### EXERCISE PROMPT:
The entries below are to be printed again word for word.

### RAW DATA:
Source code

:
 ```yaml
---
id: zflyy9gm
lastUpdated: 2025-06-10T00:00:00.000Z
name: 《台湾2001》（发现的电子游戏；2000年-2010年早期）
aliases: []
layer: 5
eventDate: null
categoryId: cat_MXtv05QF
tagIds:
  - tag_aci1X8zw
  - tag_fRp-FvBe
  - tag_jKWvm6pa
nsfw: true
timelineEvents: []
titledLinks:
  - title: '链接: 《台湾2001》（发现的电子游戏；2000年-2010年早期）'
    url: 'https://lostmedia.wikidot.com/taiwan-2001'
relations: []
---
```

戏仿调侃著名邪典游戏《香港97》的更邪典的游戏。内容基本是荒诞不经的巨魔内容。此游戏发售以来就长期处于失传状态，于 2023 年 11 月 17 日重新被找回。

### ANSWER FOR THIS EXERCISE:
Source code

:
 ```yaml
---
id: zflyy9gm
lastUpdated: 2025-06-10T00:00:00.000Z
name: 《台湾2001》（发现的电子游戏；2000年-2010年早期）
aliases: []
layer: 5
eventDate: null
categoryId: cat_MXtv05QF
tagIds:
  - tag_aci1X8zw
  - tag_fRp-FvBe
  - tag_jKWvm6pa
nsfw: true
timelineEvents: []
titledLinks:
  - title: '链接: 《台湾2001》（发现的电子游戏；2000年-2010年早期）'
    url: 'https://lostmedia.wikidot.com/taiwan-2001'
relations: []
---
```

戏仿调侃著名邪典游戏《香港97》的更邪典的游戏。内容基本是荒诞不经的巨魔内容。此游戏发售以来就长期处于失传状态，于 2023 年 11 月 17 日重新被找回。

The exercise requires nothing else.